Waarom neemt het zoveel tijd in beslag om het koninklijk besluit betreffende de gereglementeerde producten aan te passen? Ik neem aan dat de lijst die men nu aan het bespreken is ondertussen ook reeds verouderd is.
Een methode om dat op te lossen zou zijn dat wij ook zouden werken met een lijst met generieke stoffen, om zo ook meteen alle mogelijke varianten op bepaalde chemische basisstructuren te verbieden. Zijn er nog bewegingen geweest, zodat wij ook zouden kunnen werken met zo’n lijst van generieke stoffen?
08.02 Minister Laurette Onkelinx: Mijnheer de voorzitter, collega’s, het controleren van websites is een zeer moeilijke opgave, alleen al door het aantal sites. Het internationale aspect van de onderzoeken vergt enorme middelen. Een effectieve controle kan maar mits een wereldwijde samenwerking. Daarenboven is het zonder rechtsgrond bijna onmogelijk om op te treden.
Het voorzorgsbeginsel alleen volstaat niet om bepaalde sites te sluiten. Daartoe moeten wij bewijzen dat er een inbreuk is gepleegd. Helaas zouden wij alleen sites wegens inbreuken in België kunnen vervolgen die via Belgische diensten operationeel zijn of die zich op België richten. Om echt efficiënt te zijn, hebben wij een internationale wetgeving nodig.
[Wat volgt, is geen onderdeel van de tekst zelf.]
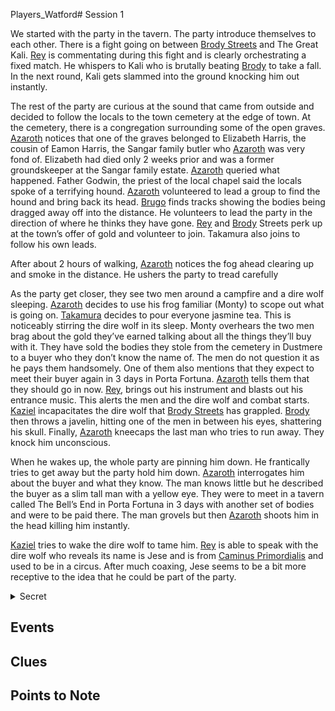 Players_Watford# Session 1

We started with the party in the tavern. The party introduce themselves to each other. There is a fight going on between [Brody Streets](../../Players/Party%20B/Brody.md) and The Great Kali. [Rey](../../Players/Party%20B/Rey.md) is commentating during this fight and is clearly orchestrating a fixed match. He whispers to Kali who is brutally beating [Brody](../../Players/Party%20B/Brody.md) to take a fall. In the next round, Kali gets slammed into the ground knocking him out instantly.

The rest of the party are curious at the sound that came from outside and decided to follow the locals to the town cemetery at the edge of town. At the cemetery, there is a congregation surrounding some of the open graves. [Azaroth](../../Players/Party%20B/Azaroth.md) notices that one of the graves belonged to Elizabeth Harris, the cousin of Eamon Harris, the Sangar family butler who [Azaroth](../../Players/Party%20B/Azaroth.md) was very fond of. Elizabeth had died only 2 weeks prior and was a former groundskeeper at the Sangar family estate. [Azaroth](../../Players/Party%20B/Azaroth.md) queried what happened. Father Godwin, the priest of the local chapel said the locals spoke of a terrifying hound. [Azaroth](../../Players/Party%20B/Azaroth.md) volunteered to lead a group to find the hound and bring back its head.
[Brugo](../../Players/Party%20B/Brugo.md) finds tracks showing the bodies being dragged away off into the distance. He volunteers to lead the party in the direction of where he thinks they have gone. [Rey](../../Players/Party%20B/Rey.md) and [Brody](../../Players/Party%20B/Brody.md) Streets perk up at the town’s offer of gold and volunteer to join. Takamura also joins to follow his own leads. 

After about 2 hours of walking, [Azaroth](../../Players/Party%20B/Azaroth.md) notices the fog ahead clearing up and smoke in the distance. He ushers the party to tread carefully

As the party get closer, they see two men around a campfire and a dire wolf sleeping. [Azaroth](../../Players/Party%20B/Azaroth.md) decides to use his frog familiar (Monty) to scope out what is going on. [Takamura](../../Players/Party%20B/Takamura.md) decides to pour everyone jasmine tea. This is noticeably stirring the dire wolf in its sleep. Monty overhears the two men brag about the gold they’ve earned talking about all the things they’ll buy with it. They have sold the bodies they stole from the cemetery in Dustmere to a buyer who they don’t know the name of. The men do not question it as he pays them handsomely. One of them also mentions that they expect to meet their buyer again in 3 days in Porta Fortuna. [Azaroth](../../Players/Party%20B/Azaroth.md) tells them that they should go in now. [Rey](../../Players/Party%20B/Rey.md), brings out his instrument and blasts out his entrance music. This alerts the men and the dire wolf and combat starts. [Kaziel](../../Players/Party%20B/Kaziel.md) incapacitates the dire wolf that [Brody Streets](../../Players/Party%20B/Brody.md) has grappled. [Brody](../../Players/Party%20B/Brody.md) then throws a javelin, hitting one of the men in between his eyes, shattering his skull. Finally, [Azaroth](../../Players/Party%20B/Azaroth.md) kneecaps the last man who tries to run away. They knock him unconscious.

When he wakes up, the whole party are pinning him down. He frantically tries to get away but the party hold him down. [Azaroth](../../Players/Party%20B/Azaroth.md) interrogates him about the buyer and what they know. The man knows little but he described the buyer as a slim tall man with a yellow eye. They were to meet in a tavern called The Bell’s End in Porta Fortuna in 3 days with another set of bodies and were to be paid there. The man grovels but then [Azaroth](../../Players/Party%20B/Azaroth.md) shoots him in the head killing him instantly.

[Kaziel](../../Players/Party%20B/Kaziel.md) tries to wake the dire wolf to tame him. [Rey](../../Players/Party%20B/Rey.md) is able to speak with the dire wolf who reveals its name is Jese and is from [Caminus Primordialis](../../Geography/Caelovar/Caminus_Primordialis.md) and used to be in a circus. After much coaxing, Jese seems to be a bit more receptive to the idea that he could be part of the party.


<details data-secret="true"><summary>Secret</summary>

The grave robbers are agents of the [Gallowshade Brotherhood](../../Factions/Gallowshade_Brotherhood.md), exhuming bodies for a middleman who supplies [Ferraria Tenebris](../../Geography/Caelovar/Ferraria_Tenebris.md). She uses the corpses in her experiments, developing Dirge Cores as bargaining tools for [Drazkul Vurntash](../../Characters/Drazkul_Vurntash.md) and his Warforged army.

[Takamura](../../Players/Party%20B/Takamura.md) has noticed that one of the men the party killed was an old acquaintance, from when he himself used to work for the [Gallowshade Brotherhood](../../Factions/Gallowshade_Brotherhood.md). [Takamura](../../Players/Party%20B/Takamura.md) had been tracking him down as he suspected he was committing a great crime.


</details>

## Events





## Clues



## Points to Note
Deze problematiek werd op de Horizontale Groep Drugs besproken en was onder het Poolse voorzitterschap het voorwerp van vele discussies. Ook de International Narcotics Control Board heeft in zijn communicatie over designerdrugs op 2 maart jongstleden op het belang van samenwerking, monitoring en aangepaste nationale wetgeving gewezen. Een internationale lijst zou dus wenselijk zijn, maar aangezien het strafrecht in de Europese Unie verschillend is, zouden de strafbaarstellingen op nationaal niveau moeten worden uitgevoerd.
De aanpassingen aan een dergelijk KB vragen veel tijd, aangezien de wet vereist dat het in de Ministerraad wordt overlegd. Anderzijds mag men ook niet uit het oog verliezen dat dit soort producten onophoudelijk evolueert en dat wij de regels dus zeer dikwijls moeten aanpassen.
Het legaliteitsbeginsel staat niet toe dat dergelijke generische producten onder de noemer “legal highs” gerangschikt worden. Men moet van meet af aan duidelijk zeggen welke producten een wettelijke bepaling al dan niet bedoelt.
Dat sluit echter niet uit dat men door elke stof – er zijn honderden variaties – nominatief aan te duiden, met ruimere omschrijvingen werkt op basis van de chemische basisstructuur. Het NICC, het Nationaal Instituut voor Criminalistiek en Criminologie, werkt aan dergelijke kwalificaties. Het komt in de eerste plaats Justitie toe om te oordelen of die aan de vereisten van de strafwet voldoen.
Ik wens daar nog aan toe te voegen dat de algemene cel drugsbeleid die thematiek op 22 juni uitgebreid besproken heeft en verder zal bespreken in samenwerking met Volksgezondheid, het federaal niveau, de gemeenschappen en gewesten, het FAGG, de federale politie en Justitie.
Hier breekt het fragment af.